Jokowi Tak Perlu Rangkul Prabowo, Indonesia Butuh Oposisi

Dengan menjadi oposisi, Gerindra tetap bisa menjaga kehormatannya, jadi tidak perlulah icip-icip kekuasaan di pemerintahan.

Senin, 1 Juli 2019 | 09:25 WIB
0
478
Jokowi Tak Perlu Rangkul Prabowo, Indonesia Butuh Oposisi
Ilustrasi Jokowi dan Prabowo (Foto: Rilis.id)

Saya tetap istiqomah dengan pernyataan saya sebelumnya, "tak ada rekonsialisi" usai Pilpres 2019 dan tak perlulah Jokowi rangkul Prabowo segala. Bukan persoalan yang menang harus merangkul yang kalah seperti pepatah Jawa, tetapi dalam alam demokrasi, kita butuh oposisi.

Kata kuncinya, Indonesia perlu oposisi. Tanpa oposisi atau ada oposisi tapi semu, pemerintahan bisa jatuh menjadi otoriter seperti yang terjadi pada zaman Orde baru.

Kita tidak ingin pemerintah yang berkuasa terlalu kuat tanpa adanya oposisi cenderung menjadi otoriter dan represif dalam bertindak di semua lini. Tetap harus ada penyeimbang, bahkan pengeritik. Ibarat kendaraan, perlu ada rem agar jalannya pemerintahan tidak asal ngegas, tabrak sana tarabak sini.

Hanya saja yang harus menjadi catatan, kritik di sini adalah kritik yang benar-benar kritik, bukan nyinyir dan hoax berbalut kritik sebagaimana yang terjadi selama ini.

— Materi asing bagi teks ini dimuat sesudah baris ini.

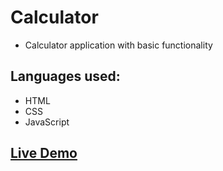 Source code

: # Calculator

- Calculator application with basic functionality

## Languages used:

- HTML
- CSS
- JavaScript

## [Live Demo](https://bartbzd.github.io/Calculator/)
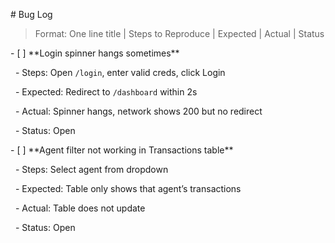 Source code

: \# Bug Log



> Format: One line title | Steps to Reproduce | Expected | Actual | Status



\- \[ ] \*\*Login spinner hangs sometimes\*\*

&nbsp; - Steps: Open `/login`, enter valid creds, click Login

&nbsp; - Expected: Redirect to `/dashboard` within 2s

&nbsp; - Actual: Spinner hangs, network shows 200 but no redirect

&nbsp; - Status: Open



\- \[ ] \*\*Agent filter not working in Transactions table\*\*

&nbsp; - Steps: Select agent from dropdown

&nbsp; - Expected: Table only shows that agent’s transactions

&nbsp; - Actual: Table does not update

&nbsp; - Status: Open



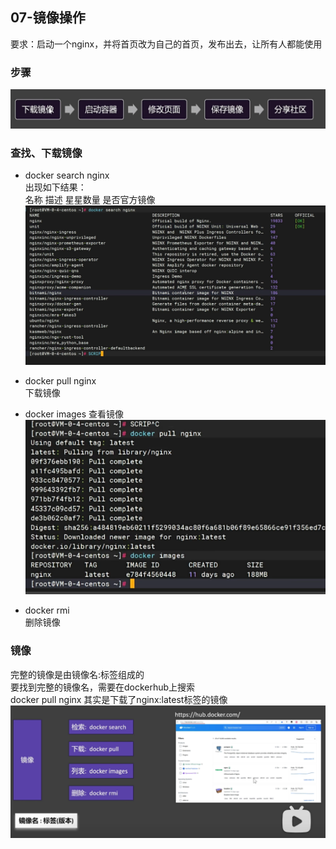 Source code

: ## 07-镜像操作
要求：启动一个nginx，并将首页改为自己的首页，发布出去，让所有人都能使用

### 步骤
![](./images/docker-07-01.png)

### 查找、下载镜像
- docker search nginx  
出现如下结果：  
名称 描述  星星数量 是否官方镜像
![](./images/docker-07-02.png)  

- docker pull nginx  
下载镜像  
- docker images
查看镜像
![](./images/docker-07-03.png)
- docker rmi  
删除镜像

### 镜像
完整的镜像是由镜像名:标签组成的  
要找到完整的镜像名，需要在dockerhub上搜索  
docker pull nginx 其实是下载了nginx:latest标签的镜像  
![](./images/docker-07-04.png) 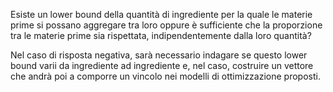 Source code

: Esiste un lower bound della quantità di ingrediente per la quale le materie prime si possano aggregare tra loro oppure è sufficiente che la proporzione tra le materie prime sia rispettata, indipendentemente dalla loro quantità?

Nel caso di risposta negativa, sarà necessario indagare se questo lower bound varii da ingrediente ad ingrediente e, nel caso, costruire un vettore che andrà poi a comporre un vincolo nei modelli di ottimizzazione proposti. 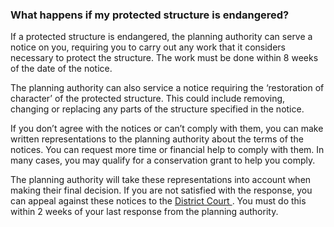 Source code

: ###  **What happens if my protected structure is endangered?**

If a protected structure is endangered, the planning authority can serve a
notice on you, requiring you to carry out any work that it considers necessary
to protect the structure. The work must be done within 8 weeks of the date of
the notice.

The planning authority can also service a notice requiring the ‘restoration of
character’ of the protected structure. This could include removing, changing
or replacing any parts of the structure specified in the notice.

If you don’t agree with the notices or can’t comply with them, you can make
written representations to the planning authority about the terms of the
notices. You can request more time or financial help to comply with them. In
many cases, you may qualify for a conservation grant to help you comply.

The planning authority will take these representations into account when
making their final decision. If you are not satisfied with the response, you
can appeal against these notices to the [ District Court
](https://www.citizensinformation.ie/en/justice/courts-system/district-court/)
. You must do this within 2 weeks of your last response from the planning
authority.
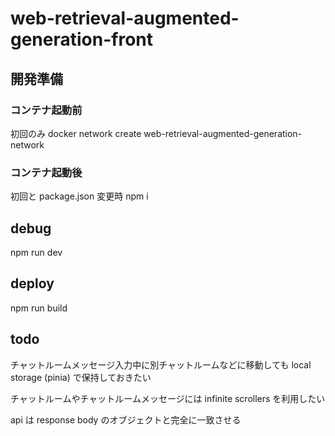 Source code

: # web-retrieval-augmented-generation-front

## 開発準備

### コンテナ起動前

初回のみ
docker network create web-retrieval-augmented-generation-network

### コンテナ起動後

初回と package.json 変更時
npm i

## debug

npm run dev

## deploy

npm run build

## todo

チャットルームメッセージ入力中に別チャットルームなどに移動しても local storage (pinia) で保持しておきたい

チャットルームやチャットルームメッセージには infinite scrollers を利用したい

api は response body のオブジェクトと完全に一致させる
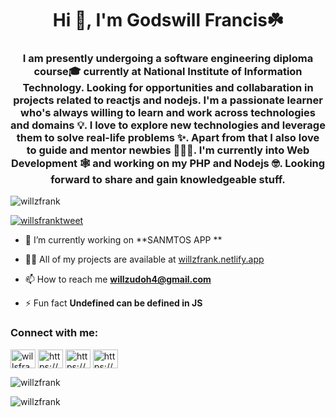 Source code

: <h1 align="center">Hi 👋, I'm Godswill Francis☘️</h1>
<h3 align="center">I am presently undergoing a software engineering diploma course🎓 currently at National Institute of Information Technology. Looking for opportunities and collabaration in projects related to reactjs and nodejs. I'm a passionate learner who's always willing to learn and work across technologies and domains 💡. I love to explore new technologies and leverage them to solve real-life problems ✨. Apart from that I also love to guide and mentor newbies 👨🏻‍💻. I'm currently into Web Development 🕸️ and working on my PHP and Nodejs 🤓. Looking forward to share and gain knowledgeable stuff.</h3>

<p align="left"> <img src="https://komarev.com/ghpvc/?username=willzfrank&label=Profile%20views&color=0e75b6&style=flat" alt="willzfrank" /> </p>

<p align="left"> <a href="https://twitter.com/willsfranktweet" target="blank"><img src="https://img.shields.io/twitter/follow/willsfranktweet?logo=twitter&style=for-the-badge" alt="willsfranktweet" /></a> </p>

- 🔭 I’m currently working on **SANMTOS APP **

- 👨‍💻 All of my projects are available at [willzfrank.netlify.app](willzfrank.netlify.app)

- 📫 How to reach me **willzudoh4@gmail.com**

- ⚡ Fun fact **Undefined can be defined in JS**

<h3 align="left">Connect with me:</h3>
<p align="left">
<a href="https://twitter.com/willsfranktweet" target="blank"><img align="center" src="https://raw.githubusercontent.com/rahuldkjain/github-profile-readme-generator/master/src/images/icons/Social/twitter.svg" alt="willsfranktweet" height="30" width="40" /></a>
<a href="https://linkedin.com/in/https://www.linkedin.com/in/godswill-udoh-653669b7" target="blank"><img align="center" src="https://raw.githubusercontent.com/rahuldkjain/github-profile-readme-generator/master/src/images/icons/Social/linked-in-alt.svg" alt="https://www.linkedin.com/in/godswill-udoh-653669b7" height="30" width="40" /></a>
<a href="https://fb.com/https://www.facebook.com/wills.udoh.5" target="blank"><img align="center" src="https://raw.githubusercontent.com/rahuldkjain/github-profile-readme-generator/master/src/images/icons/Social/facebook.svg" alt="https://www.facebook.com/wills.udoh.5" height="30" width="40" /></a>
<a href="https://instagram.com/https://www.instagram.com/puresteelz/" target="blank"><img align="center" src="https://raw.githubusercontent.com/rahuldkjain/github-profile-readme-generator/master/src/images/icons/Social/instagram.svg" alt="https://www.instagram.com/puresteelz/" height="30" width="40" /></a>
</p>

<!-- <h3 align="left">Languages and Tools:</h3>
<p align="left"> <a href="https://getbootstrap.com" target="_blank" rel="noreferrer"> <img src="https://raw.githubusercontent.com/devicons/devicon/master/icons/bootstrap/bootstrap-plain-wordmark.svg" alt="bootstrap" width="40" height="40"/> </a> <a href="https://www.w3schools.com/css/" target="_blank" rel="noreferrer"> <img src="https://raw.githubusercontent.com/devicons/devicon/master/icons/css3/css3-original-wordmark.svg" alt="css3" width="40" height="40"/> </a> <a href="https://www.w3.org/html/" target="_blank" rel="noreferrer"> <img src="https://raw.githubusercontent.com/devicons/devicon/master/icons/html5/html5-original-wordmark.svg" alt="html5" width="40" height="40"/> </a> <a href="https://developer.mozilla.org/en-US/docs/Web/JavaScript" target="_blank" rel="noreferrer"> <img src="https://raw.githubusercontent.com/devicons/devicon/master/icons/javascript/javascript-original.svg" alt="javascript" width="40" height="40"/> </a> <a href="https://www.microsoft.com/en-us/sql-server" target="_blank" rel="noreferrer"> <img src="https://www.svgrepo.com/show/303229/microsoft-sql-server-logo.svg" alt="mssql" width="40" height="40"/> </a> <a href="https://www.php.net" target="_blank" rel="noreferrer"> <img src="https://raw.githubusercontent.com/devicons/devicon/master/icons/php/php-original.svg" alt="php" width="40" height="40"/> </a> <a href="https://sass-lang.com" target="_blank" rel="noreferrer"> <img src="https://raw.githubusercontent.com/devicons/devicon/master/icons/sass/sass-original.svg" alt="sass" width="40" height="40"/> </a> </p> -->

<p><img align="center" src="https://github-readme-stats.vercel.app/api/top-langs?username=willzfrank&show_icons=true&locale=en&layout=compact" alt="willzfrank" /></p>

<p><img align="center" src="https://github-readme-streak-stats.herokuapp.com/?user=willzfrank&" alt="willzfrank" /></p>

Potensi kritik dengan para pengeritiknya masih ada pada Prabowo dan para pendukungnya, sebab kritik dari orang yang kalah biasanya tajam, meski cenderung nyinyir dan hoax itu tadi.

Menjadi oposisi juga tidak kalah terhormatnya kok dengan mereka yang berkuasa, hanya saja kritik yang bagaimana dulu yang harus disampaikan kepada Jokowi yang diberi amanah rakyat menjalankan pemerintahan lima tahun ke depan. Tidak bisa dibayangkan kalau semua anggota koalisi Prabowo sisa-sisa Pilpres 2019 menjadi bagian yang berkuasa!

Di samping itu, secara etika pun tidak elok yang kalah dan berkeringat buat orang lain diberi begitu saja kue kekuasaan. Anak-anak baru gede bilang, "Enak aja lu, tuman!!"

Konsiliasi, rekonsiliasi --apapun namanya-- jika itu terjadi, akan menciptakan pergolakan di tubuh koalisi pemenang karena ini sudah menyangkut kekuasaan. Seperti yang dibilang Muhaimin Iskandar, boleh saja rekonsiliasi asal jatah kekuasaan tidak berkurang.

Hakikatnya setiap pertandingan, setiap kompetisi, termasuk kompetisi politik dalam bentuk Pemilu ini adalah mencari pemenang. Tidak bisa draw atau seri. Harus ada pemenang, bahkan bila perlu hal itu ditentukan dengan lemparan koin.

Coba lihat drama  adu penalti dalam permainan sepak bola saat pertandingan berlangsung imbang sampai peluit panjang dibunyikan. Tujuannya tidak lain mencari pemenang. Jika ada pemenang, pasti ada yang kalah.

Gugatan di Mahkamah Konstitusi ibarat perpanjangan waktu dalam sebuah pertandingan sepak bola, pasti bakal ada pemenangnya. Ketika yang menang dan kalah sudah ditentukan, masak penonton dari pendukung yang kalah berteriak misuh-misuh pake rusuh, 'kan nanti ada pertandingan lagi, Pilpres 2024.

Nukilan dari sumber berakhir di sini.